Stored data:

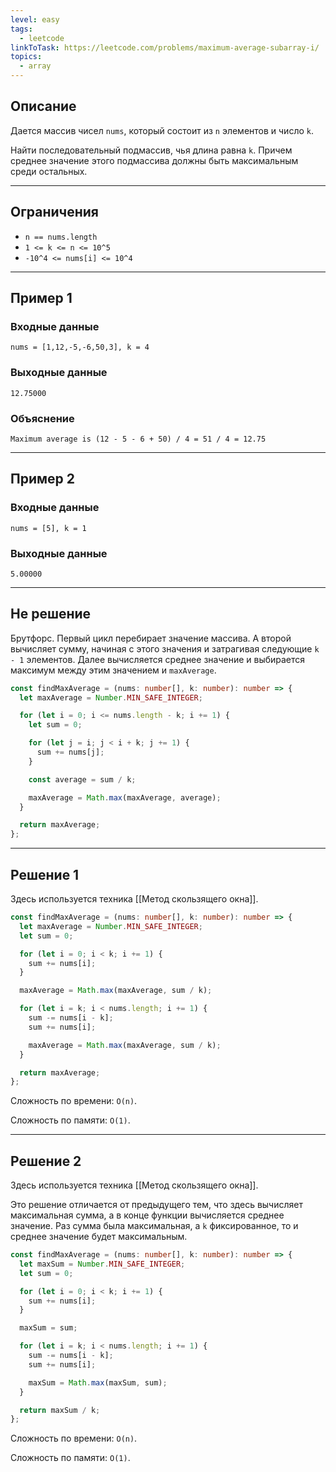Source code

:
 ```yaml
---
level: easy
tags:
  - leetcode
linkToTask: https://leetcode.com/problems/maximum-average-subarray-i/
topics:
  - array
---
```

## Описание

Дается массив чисел `nums`, который состоит из `n` элементов и число `k`.

Найти последовательный подмассив, чья длина равна `k`. Причем среднее значение этого подмассива должны быть максимальным среди остальных.

---
## Ограничения

- `n == nums.length`
- `1 <= k <= n <= 10^5`
- `-10^4 <= nums[i] <= 10^4`

---
## Пример 1

### Входные данные

```
nums = [1,12,-5,-6,50,3], k = 4
```
### Выходные данные

```
12.75000
```
### Объяснение

```
Maximum average is (12 - 5 - 6 + 50) / 4 = 51 / 4 = 12.75
```

---
## Пример 2

### Входные данные

```
nums = [5], k = 1
```
### Выходные данные

```
5.00000
```

---
## Не решение

Брутфорс. Первый цикл перебирает значение массива. А второй вычисляет сумму, начиная с этого значения и затрагивая следующие `k - 1` элементов. Далее вычисляется среднее значение и выбирается максимум между этим значением и `maxAverage`.

```typescript
const findMaxAverage = (nums: number[], k: number): number => {
  let maxAverage = Number.MIN_SAFE_INTEGER;

  for (let i = 0; i <= nums.length - k; i += 1) {
    let sum = 0;

    for (let j = i; j < i + k; j += 1) {
      sum += nums[j];
    }

    const average = sum / k;

    maxAverage = Math.max(maxAverage, average);
  }

  return maxAverage;
};
```

---
## Решение 1

Здесь используется техника [[Метод скользящего окна]].

```typescript
const findMaxAverage = (nums: number[], k: number): number => {
  let maxAverage = Number.MIN_SAFE_INTEGER;
  let sum = 0;

  for (let i = 0; i < k; i += 1) {
    sum += nums[i];
  }

  maxAverage = Math.max(maxAverage, sum / k);

  for (let i = k; i < nums.length; i += 1) {
    sum -= nums[i - k];
    sum += nums[i];

    maxAverage = Math.max(maxAverage, sum / k);
  }

  return maxAverage;
};
```

Сложность по времени: `O(n)`.

Сложность по памяти: `O(1)`.

---
## Решение 2

Здесь используется техника [[Метод скользящего окна]].

Это решение отличается от предыдущего тем, что здесь вычисляет максимальная сумма, а в конце функции вычисляется среднее значение. Раз сумма была максимальная, а `k` фиксированное, то и среднее значение будет максимальным.

```typescript
const findMaxAverage = (nums: number[], k: number): number => {
  let maxSum = Number.MIN_SAFE_INTEGER;
  let sum = 0;

  for (let i = 0; i < k; i += 1) {
    sum += nums[i];
  }

  maxSum = sum;

  for (let i = k; i < nums.length; i += 1) {
    sum -= nums[i - k];
    sum += nums[i];

    maxSum = Math.max(maxSum, sum);
  }

  return maxSum / k;
};
```

Сложность по времени: `O(n)`.

Сложность по памяти: `O(1)`.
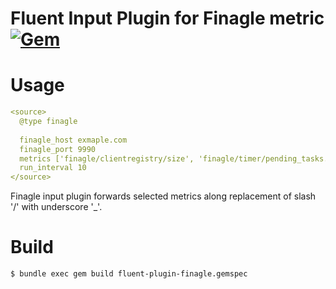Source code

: Fluent Input Plugin for Finagle metric 
[![Gem](https://img.shields.io/gem/v/fluent-plugin-finagle.svg)](https://rubygems.org/gems/fluent-plugin-finagle)
======================================

# Usage

```yaml
<source>
  @type finagle
  
  finagle_host exmaple.com
  finagle_port 9990
  metrics ['finagle/clientregistry/size', 'finagle/timer/pending_tasks.sum']
  run_interval 10
</source>
```

Finagle input plugin forwards selected metrics along replacement of slash '/' with underscore '_'.

# Build

```
$ bundle exec gem build fluent-plugin-finagle.gemspec
```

:: Task description ::
For the entries above, give only the number of lines that contain the word "Math".

:: Answer section ::
4